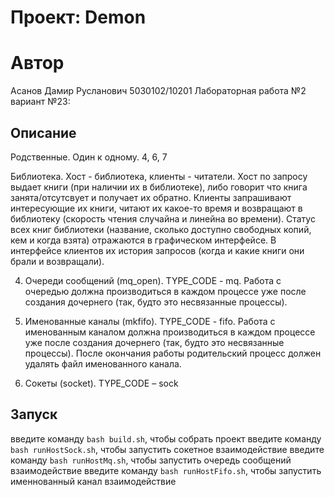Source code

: # Проект: Demon

# Автор

Асанов Дамир Русланович 5030102/10201 Лабораторная работа №2 вариант №23:

## Описание

Родственные. Один к одному. 4, 6, 7

Библиотека. Хост - библиотека, клиенты - читатели. Хост по запросу выдает книги (при наличии их в библиотеке), либо говорит что 
книга занята/отсутсвует и получает их обратно. Клиенты запрашивают интересующие их книги, читают их какое-то время и возвращают 
в библиотеку (скорость чтения случайна и линейна во времени). Статус всех книг библиотеки (название, сколько доступно свободных 
копий, кем и когда взята) отражаются в графическом интерфейсе. В интерфейсе клиентов их история запросов (когда и какие книги 
они брали и возвращали).

4. Очереди сообщений (mq_open). TYPE_CODE - mq. Работа с очередью должна производиться в каждом процессе уже после создания
дочернего (так, будто это несвязанные процессы).

6. Именованные каналы (mkfifo). TYPE_CODE - fifo. Работа с именованным каналом должна производиться в каждом процессе уже
после создания дочернего (так, будто это несвязанные процессы). После окончания работы родительский процесс должен удалять
файл именованного канала.

7. Сокеты (socket). TYPE_CODE – sock

## Запуск

введите команду ```bash build.sh```, чтобы собрать проект
введите команду ```bash runHostSock.sh```, чтобы запустить сокетное взаимодействие
введите команду ```bash runHostMq.sh```, чтобы запустить очередь сообщений взаимодействие
введите команду ```bash runHostFifo.sh```, чтобы запустить именнованный канал взаимодействие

•••

WORK TO COMPLETE. Find the line that contains "7. Сокеты (socket). TYPE_CODE – sock" in the listing above. Retype it and every line after it up to the last, exactly, and nothing else.

RESPONSE TO THE EXERCISE.
7. Сокеты (socket). TYPE_CODE – sock

## Запуск

введите команду ```bash build.sh```, чтобы собрать проект
введите команду ```bash runHostSock.sh```, чтобы запустить сокетное взаимодействие
введите команду ```bash runHostMq.sh```, чтобы запустить очередь сообщений взаимодействие
введите команду ```bash runHostFifo.sh```, чтобы запустить именнованный канал взаимодействие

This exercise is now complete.